Sometimes something is just so funny that, regardless of whether you can directly tie it to the relevant issues, you have to say: Read this.  In modern parlance, I have an aritcle I want to "share" with you.

Ricochet’s Stephen Miller has written one of the funniest pieces I've read in a long time: “The Extraordinary Life of Barack Obama’s Imaginary Son.” As you probably know, President and Mrs. Obama granted People magazine an interview in which they recounted their lives as the “First Oppressed Couple of the United States.” Needless to say, like any doted parent, the president didn't fail to mention his imaginary son:

The small irritations or indignities that we experience are nothing compared to what a previous generation experienced,” President Obama said. “It’s one thing for me to be mistaken for a waiter at a gala. It’s another thing for my son to be mistaken for a robber and to be handcuffed, or worse, if he happens to be walking down the street and is dressed the way teenagers dress.

The imaginary First Son is resilient in the face of many challenges:

In his life, Obama’s imaginary son has been shot at, concussed out of football, and racially profiled. Yet he keeps picking himself up and carrying on. Obama’s imaginary son should be an example to us all. No matter what kind of imaginary circumstances we find ourselves in, we can continue on with our imaginary lives.

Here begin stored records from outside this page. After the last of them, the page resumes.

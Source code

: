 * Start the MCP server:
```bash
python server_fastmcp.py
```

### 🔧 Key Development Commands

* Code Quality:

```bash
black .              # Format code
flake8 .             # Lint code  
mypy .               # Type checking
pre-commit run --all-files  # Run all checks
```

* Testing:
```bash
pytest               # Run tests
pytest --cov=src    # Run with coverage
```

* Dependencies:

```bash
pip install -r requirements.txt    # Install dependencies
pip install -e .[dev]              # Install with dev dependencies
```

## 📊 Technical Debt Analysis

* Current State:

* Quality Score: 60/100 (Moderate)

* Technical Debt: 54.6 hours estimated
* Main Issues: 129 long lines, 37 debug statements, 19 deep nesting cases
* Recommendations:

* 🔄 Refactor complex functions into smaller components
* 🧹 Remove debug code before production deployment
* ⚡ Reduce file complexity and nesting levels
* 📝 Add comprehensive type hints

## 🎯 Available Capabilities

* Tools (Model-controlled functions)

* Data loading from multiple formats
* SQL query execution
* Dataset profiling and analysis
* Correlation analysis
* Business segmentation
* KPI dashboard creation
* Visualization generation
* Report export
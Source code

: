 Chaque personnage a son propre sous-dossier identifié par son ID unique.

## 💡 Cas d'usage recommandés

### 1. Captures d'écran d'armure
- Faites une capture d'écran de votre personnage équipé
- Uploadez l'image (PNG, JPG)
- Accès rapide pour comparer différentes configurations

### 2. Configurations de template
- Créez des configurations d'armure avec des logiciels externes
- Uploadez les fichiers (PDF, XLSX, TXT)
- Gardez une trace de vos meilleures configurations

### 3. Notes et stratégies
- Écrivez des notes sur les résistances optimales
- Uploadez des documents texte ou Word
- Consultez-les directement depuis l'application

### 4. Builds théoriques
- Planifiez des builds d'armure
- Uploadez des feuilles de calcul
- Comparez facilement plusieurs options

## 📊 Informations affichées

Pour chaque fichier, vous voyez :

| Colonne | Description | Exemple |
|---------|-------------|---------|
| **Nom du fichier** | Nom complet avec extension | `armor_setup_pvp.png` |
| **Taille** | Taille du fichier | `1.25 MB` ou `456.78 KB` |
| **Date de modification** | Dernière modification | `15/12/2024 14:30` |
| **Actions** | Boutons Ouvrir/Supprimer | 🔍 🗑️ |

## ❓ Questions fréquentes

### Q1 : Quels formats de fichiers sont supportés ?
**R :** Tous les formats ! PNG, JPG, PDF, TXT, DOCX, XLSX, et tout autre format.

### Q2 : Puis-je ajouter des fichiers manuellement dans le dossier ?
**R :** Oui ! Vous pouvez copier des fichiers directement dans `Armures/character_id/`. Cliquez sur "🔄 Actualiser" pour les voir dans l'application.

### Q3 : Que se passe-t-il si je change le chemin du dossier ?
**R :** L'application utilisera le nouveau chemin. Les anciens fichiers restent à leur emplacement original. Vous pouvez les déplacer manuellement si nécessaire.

One day this country can hopefully move on from racism experienced by imaginary people — and, let’s face it, the country doesn’t have the best of history of its treatment of imaginary people. We have, however, made progress in the civil rights of imaginary people and for that we, as a country, should be proud. We shouldn’t ignore, however, the real truth that racism toward imaginary sons is still a real problem, as our President constantly reminds us. We can’t be afraid to have the conversation, no matter how painful it might be, about continuing the racial healing of imaginary people.

President Obama, however, also should look inward and ask why his imaginary son continues to put himself in these situations. Perhaps it is also his own failings as an imaginary parent. Maybe his imaginary son is trying to rebel against the pressures that come with being the first imaginary son of the United States. Perhaps the President can get him some better-fitting clothes and tell him to stay in school instead of having constant run-ins with imaginary police.

Fortunately, the Obama daughters, who attend the exslusive Sidwell Friends, suffer none of the deprivations of their imaginary brother.